3.2. Differences in Energy Intake, Macronutrients, and Caloric and Lipid Profile Between Older Adults from Spain and China Practicing Tai Chi

As shown in Table 4, there are statistically significant differences between older adults from Spain and China in carbohydrate consumption (39.88% higher in the Chinese group) and lipid consumption (67.52% lower in the Chinese group). Regarding the achievement of dietary goals, 92.6% of the Chinese participants meet the recommendation, compared to only 22.2% of the Spanish participants. Regarding the lipid intake, 40.7% of the Chinese sample meets the RDA, while 66.67% of the Spanish sample exceeds the recommendations. There are no significant differences in protein intake between the two ethnic groups, either in terms of its caloric percentage or its gram consumption, as both groups predominantly exceed the RDA and the respective objectives.

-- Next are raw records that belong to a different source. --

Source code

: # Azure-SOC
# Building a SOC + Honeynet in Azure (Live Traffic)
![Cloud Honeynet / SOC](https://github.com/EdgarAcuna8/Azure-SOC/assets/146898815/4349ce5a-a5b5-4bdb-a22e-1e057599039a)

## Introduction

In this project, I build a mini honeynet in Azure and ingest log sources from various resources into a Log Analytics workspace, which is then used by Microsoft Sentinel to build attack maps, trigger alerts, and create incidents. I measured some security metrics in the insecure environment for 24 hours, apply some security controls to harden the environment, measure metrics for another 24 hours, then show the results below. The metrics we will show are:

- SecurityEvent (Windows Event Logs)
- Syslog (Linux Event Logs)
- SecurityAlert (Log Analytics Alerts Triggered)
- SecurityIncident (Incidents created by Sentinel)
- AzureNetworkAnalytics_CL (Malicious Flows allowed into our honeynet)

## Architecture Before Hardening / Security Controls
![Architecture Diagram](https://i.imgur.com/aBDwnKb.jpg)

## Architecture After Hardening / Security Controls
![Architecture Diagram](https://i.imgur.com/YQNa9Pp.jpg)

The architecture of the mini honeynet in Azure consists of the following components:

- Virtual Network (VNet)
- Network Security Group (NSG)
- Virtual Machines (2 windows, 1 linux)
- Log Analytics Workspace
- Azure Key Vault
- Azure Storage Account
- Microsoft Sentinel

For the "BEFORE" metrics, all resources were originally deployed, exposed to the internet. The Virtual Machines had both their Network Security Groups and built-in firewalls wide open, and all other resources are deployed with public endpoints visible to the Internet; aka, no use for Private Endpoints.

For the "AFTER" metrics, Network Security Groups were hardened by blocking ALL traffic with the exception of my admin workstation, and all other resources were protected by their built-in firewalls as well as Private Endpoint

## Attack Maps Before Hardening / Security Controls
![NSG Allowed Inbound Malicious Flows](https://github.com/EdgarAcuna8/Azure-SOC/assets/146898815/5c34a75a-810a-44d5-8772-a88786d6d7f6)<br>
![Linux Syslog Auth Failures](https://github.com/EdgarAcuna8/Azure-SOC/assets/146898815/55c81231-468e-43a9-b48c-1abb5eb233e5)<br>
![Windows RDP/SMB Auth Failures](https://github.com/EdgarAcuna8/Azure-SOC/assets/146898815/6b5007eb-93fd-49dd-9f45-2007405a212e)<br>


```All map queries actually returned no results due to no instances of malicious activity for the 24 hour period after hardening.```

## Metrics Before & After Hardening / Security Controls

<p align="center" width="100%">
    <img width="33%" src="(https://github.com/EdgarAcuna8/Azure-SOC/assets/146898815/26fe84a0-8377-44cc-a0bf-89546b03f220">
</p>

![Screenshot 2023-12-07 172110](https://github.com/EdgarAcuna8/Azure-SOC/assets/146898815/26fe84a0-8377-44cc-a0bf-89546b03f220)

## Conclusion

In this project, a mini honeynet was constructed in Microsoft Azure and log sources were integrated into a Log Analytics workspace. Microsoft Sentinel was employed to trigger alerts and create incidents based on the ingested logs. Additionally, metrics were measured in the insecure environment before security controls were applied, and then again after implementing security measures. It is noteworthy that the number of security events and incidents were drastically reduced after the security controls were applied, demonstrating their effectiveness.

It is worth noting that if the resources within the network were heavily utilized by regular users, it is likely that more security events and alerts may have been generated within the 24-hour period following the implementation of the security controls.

The differences shown in the caloric profile of the diet (Figure 2) correspond to a 19% higher compliance in carbohydrate consumption among older Chinese individuals compared to the Spanish, who show a deficient intake (only 43.19% of the %RDA). Additionally, there is a 17% higher lipid consumption in the older Spanish population compared to the Chinese, with the lipid intake being somewhat deficient in the older Chinese population, meeting only 19.8% of the %RDA.

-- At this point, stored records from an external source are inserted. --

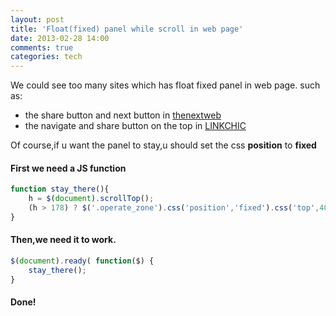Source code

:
 ```yaml
---
layout: post
title: 'Float(fixed) panel while scroll in web page'
date: 2013-02-28 14:00
comments: true
categories: tech
---
```


We could see too many sites which has float fixed panel in web page.
such as:

+ the share button and next button in [thenextweb](http://thenextweb.com/insider/2013/02/28/bitcoin-virtual-currency-stages-epic-comeback-hits-new-all-time-high-of-32/)
+ the navigate and share button on the top in [LINKCHIC](http://www.linkchic.com/)

Of course,if u want the panel to stay,u should set the css **position** to **fixed**

#### First we need a JS function
``` javascript
function stay_there(){
	h = $(document).scrollTop();
	(h > 178) ? $('.operate_zone').css('position','fixed').css('top',40) : $('.operate_zone').css('position','relative').css('top',0);
}
```
#### Then,we need it to work.
``` javascript
$(document).ready( function($) {
	stay_there();
}
```
#### Done!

Regarding the lipid profile of both groups, Table 5 shows a significantly lower intake of SFA in older Chinese individuals compared to Spaniards (74.9% lower in the Chinese group), with 74% of the Spanish group exceeding dietary recommendations, while 93% of the Asian sample meets them. The intake of MUFAs shows significant differences in the older Chinese population, with lower intakes than the Spanish (79.68% lower), although neither group meets the recommendations. For the PUFA intake, significantly lower values are observed in the older Chinese population compared to the Spanish (44.6% lower), although both groups exceed RDA recommendations. Regarding other indicators of lipid profile quality, in the PUFA/SFA ratio (>0.5), the Asian sample presents a significantly higher index compared to the Spanish group (24.32% higher). Additionally, in both this ratio (PUFA/SFA) and the PUFA + MUFA/SFA ratio (>2), a high percentage of the studied older Chinese population meets the targets. Regarding cholesterol intake (mg), the Asian sample shows a significantly higher consumption compared to the Spanish (24.51% higher), with no differences in relation to energy intake (mg/1000 kcal), although, in this case, the intake exceeds recommended levels.

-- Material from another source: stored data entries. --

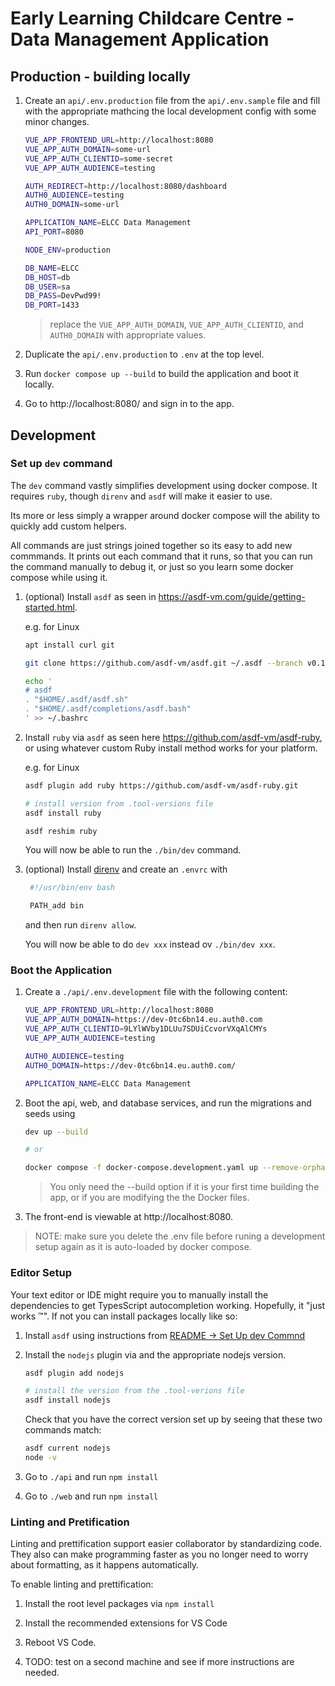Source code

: # Early Learning Childcare Centre - Data Management Application

## Production - building locally

1. Create an `api/.env.production` file from the `api/.env.sample` file and fill with the appropriate mathcing the local development config with some minor changes.
   ```bash
   VUE_APP_FRONTEND_URL=http://localhost:8080
   VUE_APP_AUTH_DOMAIN=some-url
   VUE_APP_AUTH_CLIENTID=some-secret
   VUE_APP_AUTH_AUDIENCE=testing

   AUTH_REDIRECT=http://localhost:8080/dashboard
   AUTH0_AUDIENCE=testing
   AUTH0_DOMAIN=some-url

   APPLICATION_NAME=ELCC Data Management
   API_PORT=8080

   NODE_ENV=production

   DB_NAME=ELCC
   DB_HOST=db
   DB_USER=sa
   DB_PASS=DevPwd99!
   DB_PORT=1433
   ```

   > replace the `VUE_APP_AUTH_DOMAIN`, `VUE_APP_AUTH_CLIENTID`, and `AUTH0_DOMAIN` with appropriate values.

6. Duplicate the `api/.env.production` to `.env` at the top level.

7. Run `docker compose up --build` to build the application and boot it locally.

8. Go to http://localhost:8080/ and sign in to the app.

## Development

### Set up `dev` command

The `dev` command vastly simplifies development using docker compose. It requires `ruby`, though `direnv` and `asdf` will make it easier to use.

Its more or less simply a wrapper around docker compose will the ability to quickly add custom helpers.

All commands are just strings joined together so its easy to add new commmands. It prints out each command that it runs, so that you can run the command manually to debug it, or just so you learn some docker compose while using it.

1. (optional) Install `asdf` as seen in https://asdf-vm.com/guide/getting-started.html.

   e.g. for Linux

   ```bash
   apt install curl git

   git clone https://github.com/asdf-vm/asdf.git ~/.asdf --branch v0.12.0

   echo '
   # asdf
   . "$HOME/.asdf/asdf.sh"
   . "$HOME/.asdf/completions/asdf.bash"
   ' >> ~/.bashrc
   ```

2. Install `ruby` via `asdf` as seen here https://github.com/asdf-vm/asdf-ruby, or using whatever custom Ruby install method works for your platform.

   e.g. for Linux

   ```bash
   asdf plugin add ruby https://github.com/asdf-vm/asdf-ruby.git

   # install version from .tool-versions file
   asdf install ruby

   asdf reshim ruby
   ```

   You will now be able to run the `./bin/dev` command.

3. (optional) Install [direnv](https://direnv.net/) and create an `.envrc` with

   ```bash
    #!/usr/bin/env bash

    PATH_add bin
   ```

   and then run `direnv allow`.

   You will now be able to do `dev xxx` instead ov `./bin/dev xxx`.

### Boot the Application

1. Create a `./api/.env.development` file with the following content:

   ```bash
   VUE_APP_FRONTEND_URL=http://localhost:8080
   VUE_APP_AUTH_DOMAIN=https://dev-0tc6bn14.eu.auth0.com
   VUE_APP_AUTH_CLIENTID=9LYlWVby1DLUu7SDUiCcvorVXqAlCMYs
   VUE_APP_AUTH_AUDIENCE=testing

   AUTH0_AUDIENCE=testing
   AUTH0_DOMAIN=https://dev-0tc6bn14.eu.auth0.com/

   APPLICATION_NAME=ELCC Data Management
   ```

2. Boot the api, web, and database services, and run the migrations and seeds using

   ```bash
   dev up --build

   # or

   docker compose -f docker-compose.development.yaml up --remove-orphans --build
   ```

   > You only need the --build option if it is your first time building the app, or if you are modifying the the Docker files.

3. The front-end is viewable at http://localhost:8080.

> NOTE: make sure you delete the .env file before runing a development setup again as it is auto-loaded by docker compose.

### Editor Setup

Your text editor or IDE might require you to manually install the dependencies to get TypesScript autocompletion working. Hopefully, it "just works :tm:". If not you can install packages locally like so:

1. Install `asdf` using instructions from [README -> Set Up dev Commnd](./README.md#set-up-dev-command)

2. Install the `nodejs` plugin via and the appropriate nodejs version.

   ```bash
   asdf plugin add nodejs

   # install the version from the .tool-verions file
   asdf install nodejs
   ```

   Check that you have the correct version set up by seeing that these two commands match:

   ```bash
   asdf current nodejs
   node -v
   ```

3. Go to `./api` and run `npm install`

4. Go to `./web` and run `npm install`

### Linting and Pretification

Linting and prettification support easier collaborator by standardizing code.
They also can make programming faster as you no longer need to worry about formatting, as it happens automatically.

To enable linting and prettification:

1. Install the root level packages via `npm install`

2. Install the recommended extensions for VS Code

3. Reboot VS Code.

4. TODO: test on a second machine and see if more instructions are needed.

Figure 3 shows significant differences between both ethnic groups in caloric percentage. In the older Spanish population, the percentage of energy derived from SFAs is 62.86% higher than the recommended target. Similarly, the percentage of energy from PUFAs exceeds the recommended target by 62% in the older Spanish population and by 19% in older Chinese individuals. In contrast, the caloric percentage from MUFAs is deficient in both ethnic groups, being 60.65% lower than the recommended target in Spaniards and 75.48% lower in Chinese individuals.

4. Discussion

The primary objective of this study was to determine whether the type of physical activity influences the dietary habits of older adults. The dietary patterns of individuals practicing two common physical activities among older Spanish populations—Maintenance Gymnastics and Tai Chi—were analyzed and compared with a sedentary control group.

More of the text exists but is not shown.